Advanced warning for other interventions
The following items are being discussed and are still to be formally scheduled and announced.
  • On Thursday 16th January the disk caches in front of the Alice-Tape and Gen-tape pools will be merged.
  • On the morning (09:00 - 13:00) of Tuesday 21st January there will be an upgrade to the microcode in the tape libraries. There will be no tape access during this time.

Listing by category:

  • Databases:
    • Switch LFC/FTS/3D to new Database Infrastructure.
  • Castor:
    • Castor 2.1.14 testing is ongoing. A date for deployments awaits successful completion of this testing.
  • Networking:
    • Implementation of new site firewall. (Date for Tier1 traffic to start using this is not yet agreed. Initial changes for links that do not affect the Tier1 commence on 20th January)
    • Update core Tier1 network and change connection to site and OPN including:
      • Install new Routing layer for Tier1
      • Change the way the Tier1 connects to the RAL network.

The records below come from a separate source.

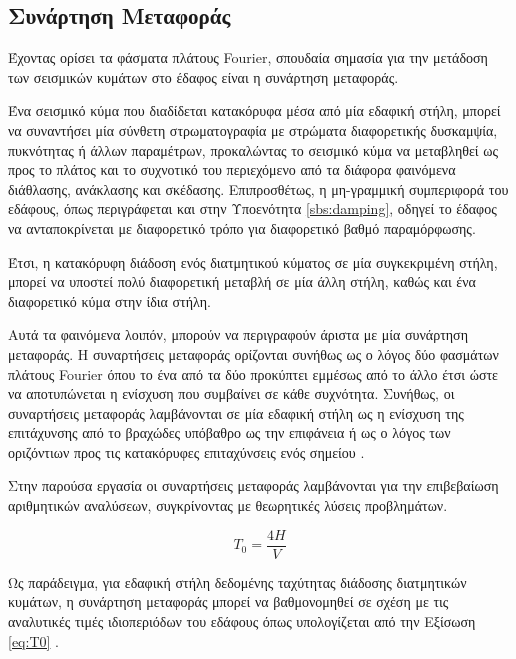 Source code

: \subsection{Συνάρτηση Μεταφοράς}
\label{sbs:tf}
Έχοντας ορίσει τα φάσματα πλάτους Fourier, σπουδαία σημασία για την μετάδοση των σεισμικών κυμάτων στο έδαφος είναι η συνάρτηση μεταφοράς.

Ένα σεισμικό κύμα που διαδίδεται κατακόρυφα μέσα από μία εδαφική στήλη, μπορεί να συναντήσει μία σύνθετη στρωματογραφία με στρώματα διαφορετικής δυσκαμψία, πυκνότητας ή άλλων παραμέτρων, προκαλώντας το σεισμικό κύμα να μεταβληθεί ως προς το πλάτος και το συχνοτικό του περιεχόμενο από τα διάφορα φαινόμενα διάθλασης, ανάκλασης και σκέδασης. Επιπροσθέτως, η μη-γραμμική συμπεριφορά του εδάφους, όπως περιγράφεται και στην Υποενότητα \ref{sbs:damping}, οδηγεί το έδαφος να ανταποκρίνεται με διαφορετικό τρόπο για διαφορετικό βαθμό παραμόρφωσης.

Έτσι, η κατακόρυφη διάδοση ενός διατμητικού κύματος σε μία συγκεκριμένη στήλη, μπορεί να υποστεί πολύ διαφορετική μεταβλή σε μία άλλη στήλη, καθώς και ένα διαφορετικό κύμα στην ίδια στήλη.

Αυτά τα φαινόμενα λοιπόν, μπορούν να περιγραφούν άριστα με μία συνάρτηση μεταφοράς. Η συναρτήσεις μεταφοράς ορίζονται συνήθως ως ο λόγος δύο φασμάτων πλάτους Fourier όπου το ένα από τα δύο προκύπτει εμμέσως από το άλλο έτσι ώστε να αποτυπώνεται η ενίσχυση που συμβαίνει σε κάθε συχνότητα. Συνήθως, οι συναρτήσεις μεταφοράς λαμβάνονται σε μία εδαφική στήλη ως η ενίσχυση της επιτάχυνσης από το βραχώδες υπόβαθρο ως την επιφάνεια ή ως ο λόγος των οριζόντιων προς τις κατακόρυφες επιταχύνσεις ενός σημείου \parencite{Garcia}.

Στην παρούσα εργασία οι συναρτήσεις μεταφοράς λαμβάνονται για την επιβεβαίωση αριθμητικών αναλύσεων, συγκρίνοντας με θεωρητικές λύσεις προβλημάτων.

\begin{equation}
	T_0 = \frac{4H}{V}
	\label{eq:T0}
\end{equation}

Ως παράδειγμα, για εδαφική στήλη δεδομένης ταχύτητας διάδοσης διατμητικών κυμάτων, η συνάρτηση μεταφοράς μπορεί να βαθμονομηθεί σε σχέση με τις αναλυτικές τιμές ιδιοπεριόδων του εδάφους όπως υπολογίζεται από την Εξίσωση \ref{eq:T0} \parencite{Dobry}.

      • These changes will lead to the removal of the UKLight Router.
  • Fabric
    • Firmware updates on remaining EMC disk arrays (Castor, FTS/LFC)
    • There will be circuit testing of the remaining (i.e. non-UPS) circuits in the machine room during 2014.

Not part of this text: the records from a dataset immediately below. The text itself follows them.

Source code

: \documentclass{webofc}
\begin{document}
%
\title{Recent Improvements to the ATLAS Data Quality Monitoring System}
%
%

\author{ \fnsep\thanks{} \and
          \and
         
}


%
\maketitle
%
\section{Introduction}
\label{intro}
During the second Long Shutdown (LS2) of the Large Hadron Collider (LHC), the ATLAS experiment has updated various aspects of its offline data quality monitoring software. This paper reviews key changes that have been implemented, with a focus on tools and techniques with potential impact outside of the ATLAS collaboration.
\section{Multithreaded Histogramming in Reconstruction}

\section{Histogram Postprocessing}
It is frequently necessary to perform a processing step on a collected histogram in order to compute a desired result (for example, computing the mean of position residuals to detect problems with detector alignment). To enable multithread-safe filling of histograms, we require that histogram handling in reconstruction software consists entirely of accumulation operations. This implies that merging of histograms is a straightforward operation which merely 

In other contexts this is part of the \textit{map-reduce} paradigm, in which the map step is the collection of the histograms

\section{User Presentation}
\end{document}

Entries in GOC DB starting between the 8th and 15th January 2014.
Service Scheduled? Outage/At Risk Start End Duration Reason
lcglb03.gridpp.rl.ac.uk, lcglb04.gridpp.rl.ac.uk, SCHEDULED OUTAGE 18/12/2013 11:00 31/01/2014 00:00 43 days, 13 hours Old EMI-2 hosts to be retired
Open GGUS Tickets (Snapshot during morning of meeting)
GGUS ID Level Urgency State Creation Last Update VO Subject
100180 Green Less Urgent Waiting Reply 2014-01-10 2014-01-10 Hone hone jobs submitted through lcgwms05.gridpp.rl.ac.uk & lcgwms06.gridpp.rl.ac.uk into all Lyon's, all Imperial College's, 3 from 5 DESY-HH's, EFDA's and ITEP's cream queues are aborted immediately
100114 Amber Less Urgent Waiting Reply 2014-01-08 2014-01-10 Jobs failing to get from RAL WMS to Imperial
100086 Red Less Urgent In Progress 2014-01-07 2014-01-13 T2K WMS jobs cleared too rapidly
99768 Red Less Urgent Waiting Reply 2013-12-13 2014-01-07 Atlas RAL-LCG2_DATADISK: transfer failures with "source file doesn't exist"
99647 Red Less Urgent In Progress 2013-12-12 2013-12-17 SNO+ lcg-cp connection timeouts
99556 Red Very Urgent In Progress 2013-12-06 2014-01-07 NGI Argus requests for NGI_UK
98249 Red Urgent In Progress 2013-10-21 2014-01-14 SNO+ please configure cvmfs stratum-0 for SNO+ at RAL T1
98122 Red Less Urgent Waiting Reply 2013-10-17 2014-01-14 cernatschool CVMFS access for the cernatschool.org VO
97025 Red Less urgent On Hold 2013-09-03 2014-01-06 Myproxy server certificate does not contain hostname
86152 Red Less Urgent On Hold 2012-09-17 2013-10-18 correlated packet-loss on perfsonar host
Availability Report
Day OPS Alice Atlas CMS LHCb Comment
08/01/14 100 100 100 100 100
09/01/14 100 100 100 100 100
10/01/14 100 100 100 100 100
11/01/14 100 100 100 95.5 100 WMS at CERN found " no compatible resources"
12/01/14 100 100 100 100 100
13/01/14 100 100 99.2 100 100 Short outage of a Castor daemon.
14/01/14 100 100 100 95.9 100 SRM Put test faiure "Invalid argument".